Dong-song Bi1, Tao Li, Ke-Xin Wang, Hai-Dong Gao, HuSan-Yuan San-Yuan.   

Abstract

BACKGROUND: It is important for surgeons to locate the reliable surgical planes in the operation of total mesorectal excision (TME); we observe the parasympathetic nerve to the distal colon can be served as one of useful markers for precisely locating the posterior dissection plane in TME.
MATERIALS AND METHODS: From October 2006 to January 2008, 26 patients underwent TME for rectal cancer. The dissections of the parasympathetic nerves to the distal colon were performed and the relationship of these nerves to the prehypogastric nerve fascia was observed.
RESULTS: Some parasympathetic nerves ran upwards and lay anteromedial to the hypogastric nerves.

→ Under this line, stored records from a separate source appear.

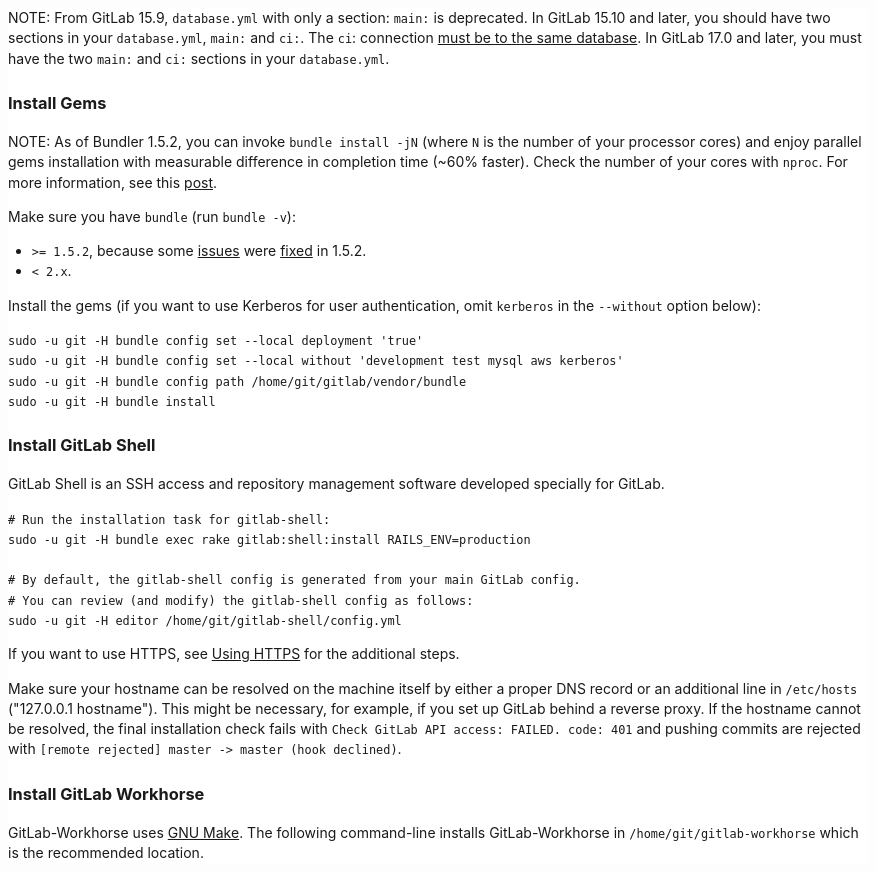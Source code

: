 NOTE:
From GitLab 15.9, `database.yml` with only a section: `main:` is deprecated.
In GitLab 15.10 and later, you should have two sections in your `database.yml`, `main:` and `ci:`. The `ci`: connection [must be to the same database](../administration/postgresql/multiple_databases.md).
In GitLab 17.0 and later, you must have the two `main:` and `ci:` sections in your `database.yml`.

### Install Gems

NOTE:
As of Bundler 1.5.2, you can invoke `bundle install -jN` (where `N` is the number of your processor cores) and enjoy parallel gems installation with measurable difference in completion time (~60% faster). Check the number of your cores with `nproc`. For more information, see this [post](https://thoughtbot.com/blog/parallel-gem-installing-using-bundler).

Make sure you have `bundle` (run `bundle -v`):

- `>= 1.5.2`, because some [issues](https://devcenter.heroku.com/changelog-items/411) were [fixed](https://github.com/rubygems/bundler/pull/2817) in 1.5.2.
- `< 2.x`.

Install the gems (if you want to use Kerberos for user authentication, omit
`kerberos` in the `--without` option below):

```shell
sudo -u git -H bundle config set --local deployment 'true'
sudo -u git -H bundle config set --local without 'development test mysql aws kerberos'
sudo -u git -H bundle config path /home/git/gitlab/vendor/bundle
sudo -u git -H bundle install
```

### Install GitLab Shell

GitLab Shell is an SSH access and repository management software developed specially for GitLab.

```shell
# Run the installation task for gitlab-shell:
sudo -u git -H bundle exec rake gitlab:shell:install RAILS_ENV=production

# By default, the gitlab-shell config is generated from your main GitLab config.
# You can review (and modify) the gitlab-shell config as follows:
sudo -u git -H editor /home/git/gitlab-shell/config.yml
```

If you want to use HTTPS, see [Using HTTPS](#using-https) for the additional steps.

Make sure your hostname can be resolved on the machine itself by either a proper DNS record or an additional line in `/etc/hosts` ("127.0.0.1 hostname"). This might be necessary, for example, if you set up GitLab behind a reverse proxy. If the hostname cannot be resolved, the final installation check fails with `Check GitLab API access: FAILED. code: 401` and pushing commits are rejected with `[remote rejected] master -> master (hook declined)`.

### Install GitLab Workhorse

GitLab-Workhorse uses [GNU Make](https://www.gnu.org/software/make/). The
following command-line installs GitLab-Workhorse in `/home/git/gitlab-workhorse`
which is the recommended location.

In the avascular space between prehypogastric nerve fascia and the fascia propria of the rectum, the prehypogastric nerve fascia enveloped parasymphathetic nerve up to the fascia propria of rectum.
CONCLUSIONS: The parasympathetic nerve to the distal colon is evident between the fascia propria of the rectum and the prehypogastric nerve fascia. As the precise dissection plane of TME lay between the fascia propria of the rectum and the prehypogastric nerve fascia, these nerves could be served as useful marker for precisely locating the posterior dissection plane in TME. (c) 2010 Wiley-Liss, Inc.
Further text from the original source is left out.